Google Pixel 8 Pro owners eagerly awaited the arrival of Video Boost, a feature promising enhanced colors and dynamic range for captured videos. However, the initial excitement is facing a harsh reality: Video Boost processing time on Google servers is incredibly slow, dampening the fun and practicality of the feature for the many excited Pixel 8 Pro users.

Early adopters are reporting processing times stretching into hours, even for short clips. One user’s 13-second video remained stuck in processing for 14 hours, highlighting the frustration. The irony is palpable, with users imagining weeks-long waits for longer videos. “It’s like showing your friend a new feature on your phone and saying, ‘Yeah, in two weeks it will look a lot better,'” one user commented, capturing the essence of the disappointment.


Another user reported a similar experience, stating, “When I discovered I had Video Boost enabled this morning, I recorded a 43-second video and backed it up to Google Photos for it to process the video boost. Ten hours later, and it’s still processing it.” The speculation is that Google servers may be overwhelmed by Video Boost requests from aching Pixel 8 Pro users, contributing to the prolonged wait times.

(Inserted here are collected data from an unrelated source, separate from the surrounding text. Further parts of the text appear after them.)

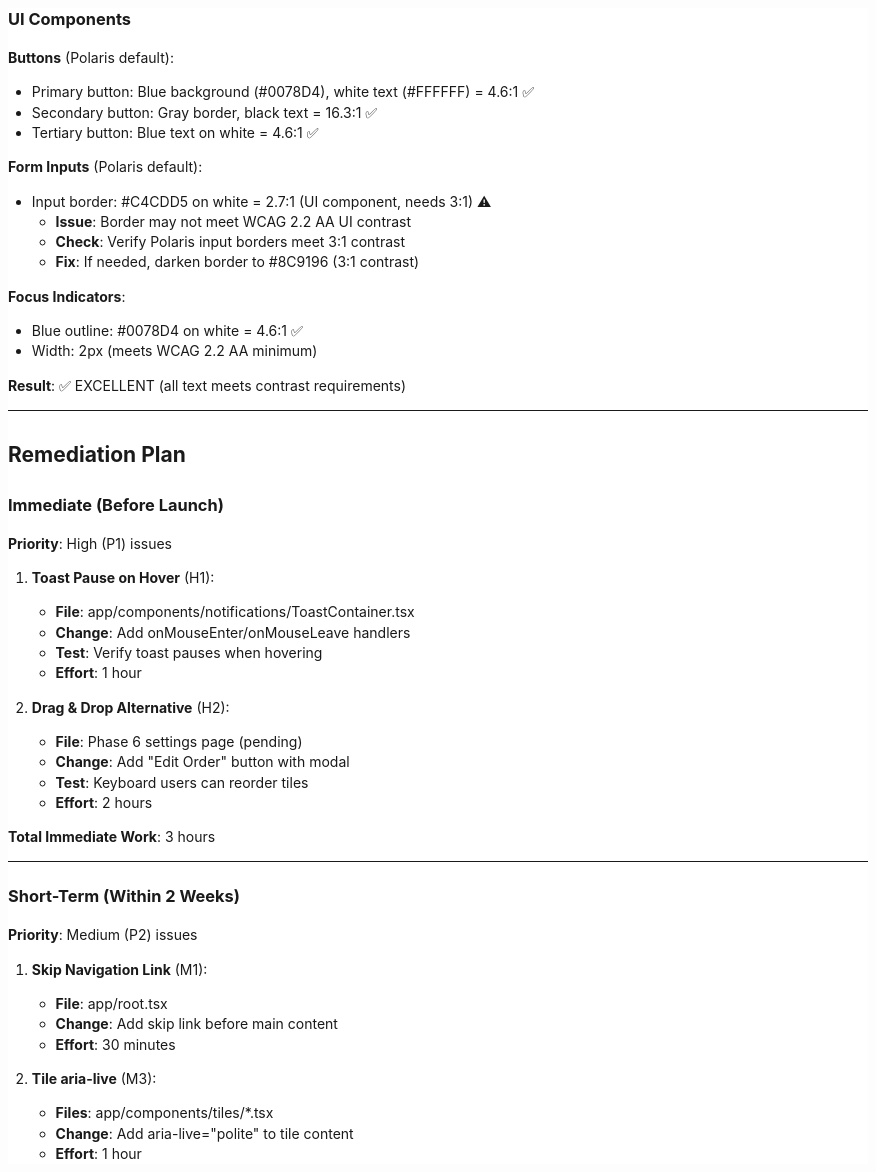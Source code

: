 ### UI Components

**Buttons** (Polaris default):
- Primary button: Blue background (#0078D4), white text (#FFFFFF) = 4.6:1 ✅
- Secondary button: Gray border, black text = 16.3:1 ✅
- Tertiary button: Blue text on white = 4.6:1 ✅

**Form Inputs** (Polaris default):
- Input border: #C4CDD5 on white = 2.7:1 (UI component, needs 3:1) ⚠️
  - **Issue**: Border may not meet WCAG 2.2 AA UI contrast
  - **Check**: Verify Polaris input borders meet 3:1 contrast
  - **Fix**: If needed, darken border to #8C9196 (3:1 contrast)

**Focus Indicators**:
- Blue outline: #0078D4 on white = 4.6:1 ✅
- Width: 2px (meets WCAG 2.2 AA minimum)

**Result**: ✅ EXCELLENT (all text meets contrast requirements)

---

## Remediation Plan

### Immediate (Before Launch)

**Priority**: High (P1) issues

1. **Toast Pause on Hover** (H1):
   - **File**: app/components/notifications/ToastContainer.tsx
   - **Change**: Add onMouseEnter/onMouseLeave handlers
   - **Test**: Verify toast pauses when hovering
   - **Effort**: 1 hour

2. **Drag & Drop Alternative** (H2):
   - **File**: Phase 6 settings page (pending)
   - **Change**: Add "Edit Order" button with modal
   - **Test**: Keyboard users can reorder tiles
   - **Effort**: 2 hours

**Total Immediate Work**: 3 hours

---

### Short-Term (Within 2 Weeks)

**Priority**: Medium (P2) issues

1. **Skip Navigation Link** (M1):
   - **File**: app/root.tsx
   - **Change**: Add skip link before main content
   - **Effort**: 30 minutes

2. **Tile aria-live** (M3):
   - **Files**: app/components/tiles/*.tsx
   - **Change**: Add aria-live="polite" to tile content
   - **Effort**: 1 hour
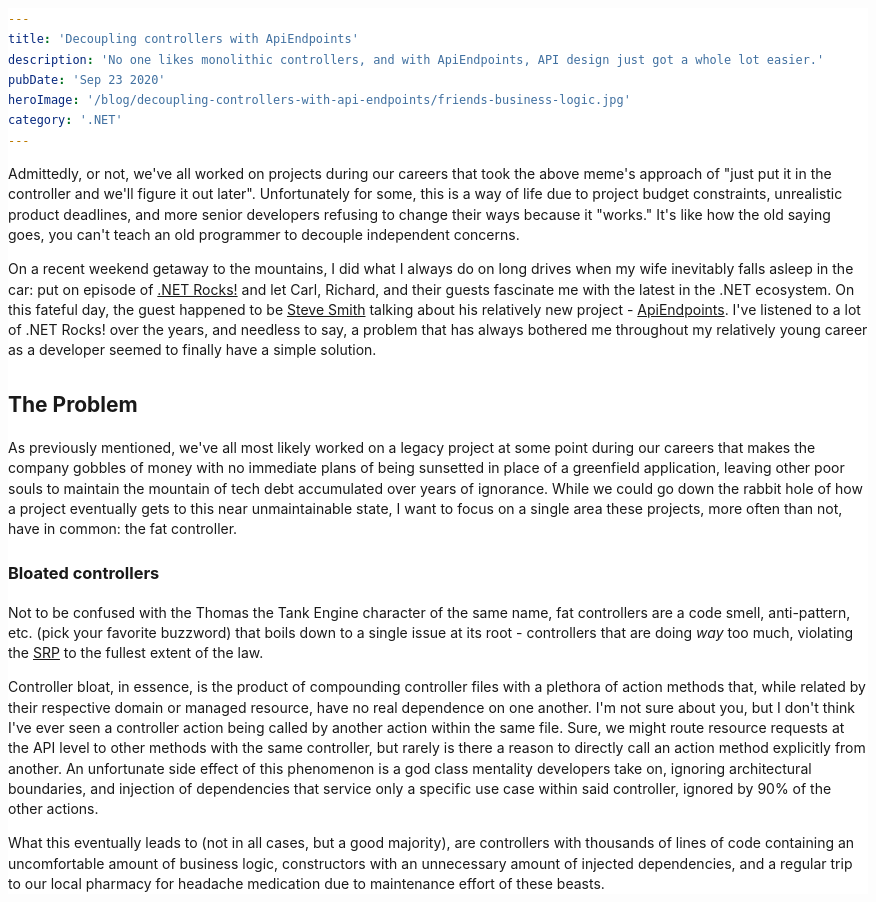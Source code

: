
 ```yaml
---
title: 'Decoupling controllers with ApiEndpoints'
description: 'No one likes monolithic controllers, and with ApiEndpoints, API design just got a whole lot easier.'
pubDate: 'Sep 23 2020'
heroImage: '/blog/decoupling-controllers-with-api-endpoints/friends-business-logic.jpg'
category: '.NET'
---
```


Admittedly, or not, we've all worked on projects during our careers that took the above meme's approach of "just put it in the controller and we'll figure it out later". Unfortunately for some, this is a way of life due to project budget constraints, unrealistic product deadlines, and more senior developers refusing to change their ways because it "works." It's like how the old saying goes, you can't teach an old programmer to decouple independent concerns.

On a recent weekend getaway to the mountains, I did what I always do on long drives when my wife inevitably falls asleep in the car: put on episode of [.NET Rocks!](https://www.dotnetrocks.com/) and let Carl, Richard, and their guests fascinate me with the latest in the .NET ecosystem. On this fateful day, the guest happened to be [Steve Smith](https://github.com/ardalis) talking about his relatively new project - [ApiEndpoints](https://github.com/ardalis/ApiEndpoints). I've listened to a lot of .NET Rocks! over the years, and needless to say, a problem that has always bothered me throughout my relatively young career as a developer seemed to finally have a simple solution.

## The Problem

As previously mentioned, we've all most likely worked on a legacy project at some point during our careers that makes the company gobbles of money with no immediate plans of being sunsetted in place of a greenfield application, leaving other poor souls to maintain the mountain of tech debt accumulated over years of ignorance. While we could go down the rabbit hole of how a project eventually gets to this near unmaintainable state, I want to focus on a single area these projects, more often than not, have in common: the fat controller.

### Bloated controllers

Not to be confused with the Thomas the Tank Engine character of the same name, fat controllers are a code smell, anti-pattern, etc. (pick your favorite buzzword) that boils down to a single issue at its root - controllers that are doing _way_ too much, violating the [SRP](https://en.wikipedia.org/wiki/Single-responsibility_principle) to the fullest extent of the law.

Controller bloat, in essence, is the product of compounding controller files with a plethora of action methods that, while related by their respective domain or managed resource, have no real dependence on one another. I'm not sure about you, but I don't think I've ever seen a controller action being called by another action within the same file. Sure, we might route resource requests at the API level to other methods with the same controller, but rarely is there a reason to directly call an action method explicitly from another. An unfortunate side effect of this phenomenon is a god class mentality developers take on, ignoring architectural boundaries, and injection of dependencies that service only a specific use case within said controller, ignored by 90% of the other actions.

What this eventually leads to (not in all cases, but a good majority), are controllers with thousands of lines of code containing an uncomfortable amount of business logic, constructors with an unnecessary amount of injected dependencies, and a regular trip to our local pharmacy for headache medication due to maintenance effort of these beasts.
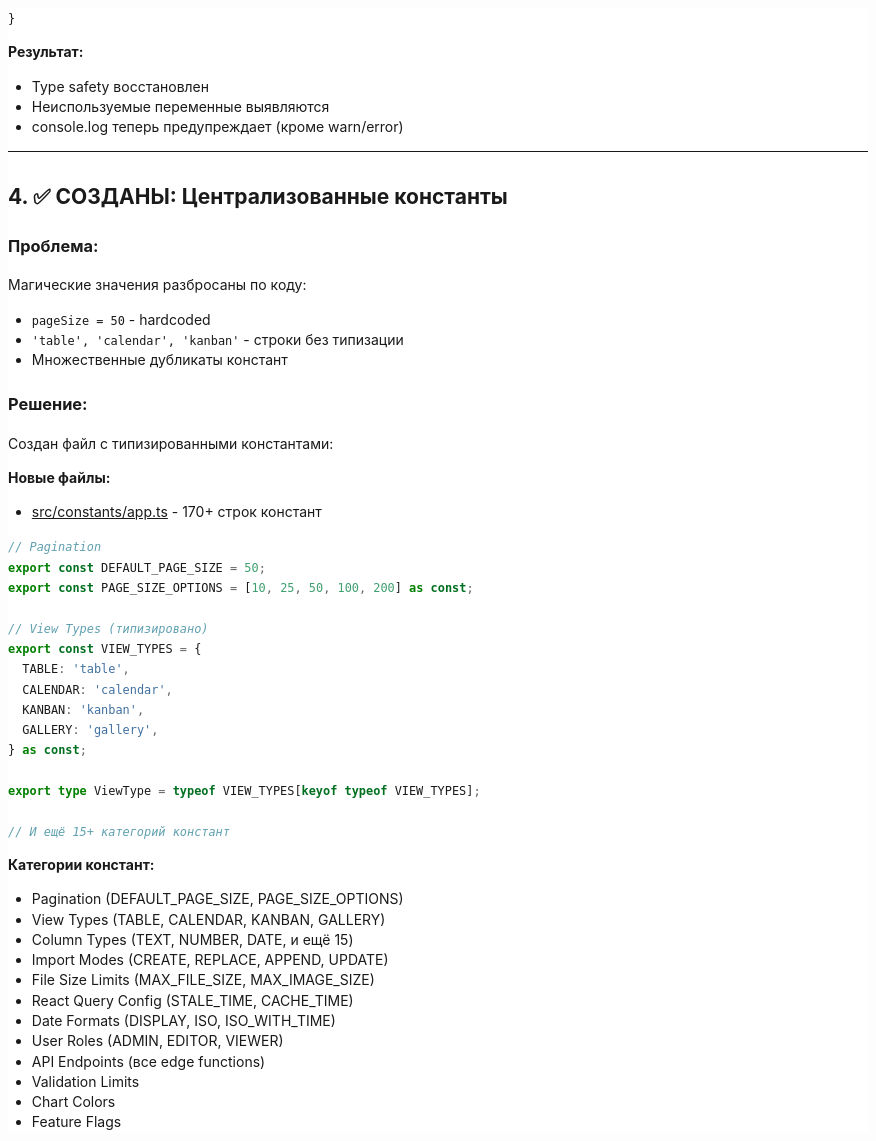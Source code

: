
 ```javascript
}
```

**Результат:**
- Type safety восстановлен
- Неиспользуемые переменные выявляются
- console.log теперь предупреждает (кроме warn/error)

---

## 4. ✅ СОЗДАНЫ: Централизованные константы

### Проблема:
Магические значения разбросаны по коду:
- `pageSize = 50` - hardcoded
- `'table', 'calendar', 'kanban'` - строки без типизации
- Множественные дубликаты констант

### Решение:
Создан файл с типизированными константами:

**Новые файлы:**
- [src/constants/app.ts](src/constants/app.ts) - 170+ строк констант

```typescript
// Pagination
export const DEFAULT_PAGE_SIZE = 50;
export const PAGE_SIZE_OPTIONS = [10, 25, 50, 100, 200] as const;

// View Types (типизировано)
export const VIEW_TYPES = {
  TABLE: 'table',
  CALENDAR: 'calendar',
  KANBAN: 'kanban',
  GALLERY: 'gallery',
} as const;

export type ViewType = typeof VIEW_TYPES[keyof typeof VIEW_TYPES];

// И ещё 15+ категорий констант
```

**Категории констант:**
- Pagination (DEFAULT_PAGE_SIZE, PAGE_SIZE_OPTIONS)
- View Types (TABLE, CALENDAR, KANBAN, GALLERY)
- Column Types (TEXT, NUMBER, DATE, и ещё 15)
- Import Modes (CREATE, REPLACE, APPEND, UPDATE)
- File Size Limits (MAX_FILE_SIZE, MAX_IMAGE_SIZE)
- React Query Config (STALE_TIME, CACHE_TIME)
- Date Formats (DISPLAY, ISO, ISO_WITH_TIME)
- User Roles (ADMIN, EDITOR, VIEWER)
- API Endpoints (все edge functions)
- Validation Limits
- Chart Colors
- Feature Flags
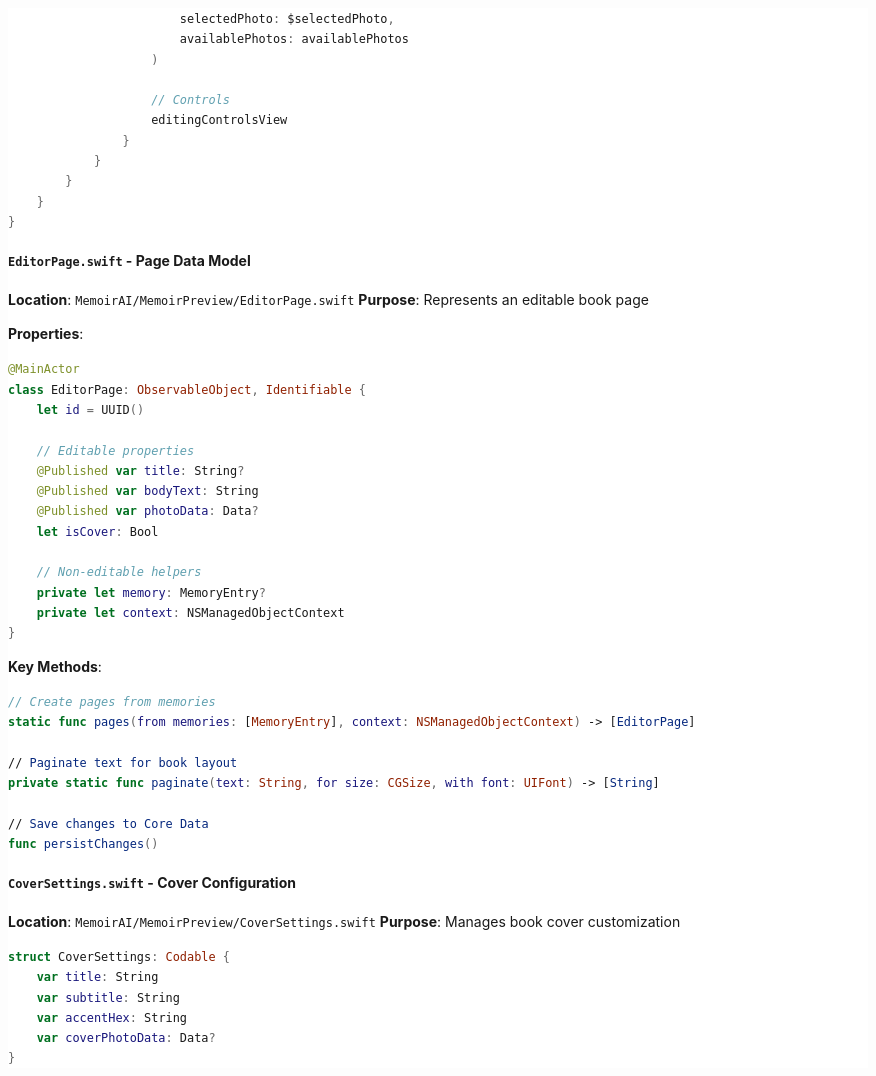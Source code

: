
```swift
                        selectedPhoto: $selectedPhoto,
                        availablePhotos: availablePhotos
                    )
                    
                    // Controls
                    editingControlsView
                }
            }
        }
    }
}
```

#### `EditorPage.swift` - Page Data Model
**Location**: `MemoirAI/MemoirPreview/EditorPage.swift`
**Purpose**: Represents an editable book page

**Properties**:
```swift
@MainActor
class EditorPage: ObservableObject, Identifiable {
    let id = UUID()
    
    // Editable properties
    @Published var title: String?
    @Published var bodyText: String
    @Published var photoData: Data?
    let isCover: Bool
    
    // Non-editable helpers
    private let memory: MemoryEntry?
    private let context: NSManagedObjectContext
}
```

**Key Methods**:
```swift
// Create pages from memories
static func pages(from memories: [MemoryEntry], context: NSManagedObjectContext) -> [EditorPage]

// Paginate text for book layout
private static func paginate(text: String, for size: CGSize, with font: UIFont) -> [String]

// Save changes to Core Data
func persistChanges()
```

#### `CoverSettings.swift` - Cover Configuration
**Location**: `MemoirAI/MemoirPreview/CoverSettings.swift`
**Purpose**: Manages book cover customization

```swift
struct CoverSettings: Codable {
    var title: String
    var subtitle: String
    var accentHex: String
    var coverPhotoData: Data?
}
```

The dissatisfaction was echoed by other users who shared their own struggles with extended processing times, ranging from four hours for a 17-second clip to concerns about delays increasing as more users engage with the feature.

A Pixel 8 Pro user raised a poignant concern about the practicality of Video Boost amid the lengthy processing time, stating, “If it’s a case of ‘thanks, we’re gonna process this and you get it in 10 hours,’ then that’s useless for a lot of people.” The user emphasized the need for immediacy of sharing videos soon after shooting them and expressed concern that the feature might not cater to casual users seeking quick enhancements or professionals demanding high-quality results. In our own testing, it took at least a couple of hours to boost 10-second videos on more than three occasions, which pretty much sums up the feature’s experience. This likely explains why Google only released Video Boost for the Pixel 8 Pro gradually so that servers don’t get overwhelmed by hundreds of thousands of requests to boost videos.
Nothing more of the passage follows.